* _About this task_
Please read the records below and return each line holding the string "sequences".

─── Data records ───

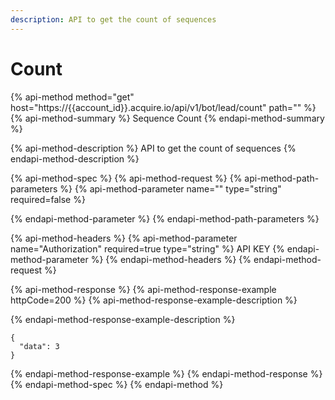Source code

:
 ```yaml
---
description: API to get the count of sequences
---
```


# Count

{% api-method method="get" host="https://{{account\_id}}.acquire.io/api/v1/bot/lead/count" path="" %}
{% api-method-summary %}
Sequence Count
{% endapi-method-summary %}

{% api-method-description %}
API to get the count of sequences
{% endapi-method-description %}

{% api-method-spec %}
{% api-method-request %}
{% api-method-path-parameters %}
{% api-method-parameter name="" type="string" required=false %}

{% endapi-method-parameter %}
{% endapi-method-path-parameters %}

{% api-method-headers %}
{% api-method-parameter name="Authorization" required=true type="string" %}
API KEY
{% endapi-method-parameter %}
{% endapi-method-headers %}
{% endapi-method-request %}

{% api-method-response %}
{% api-method-response-example httpCode=200 %}
{% api-method-response-example-description %}

{% endapi-method-response-example-description %}

```
{
  "data": 3
}

```
{% endapi-method-response-example %}
{% endapi-method-response %}
{% endapi-method-spec %}
{% endapi-method %}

───

* _Answer space_
description: API to get the count of sequences
API to get the count of sequences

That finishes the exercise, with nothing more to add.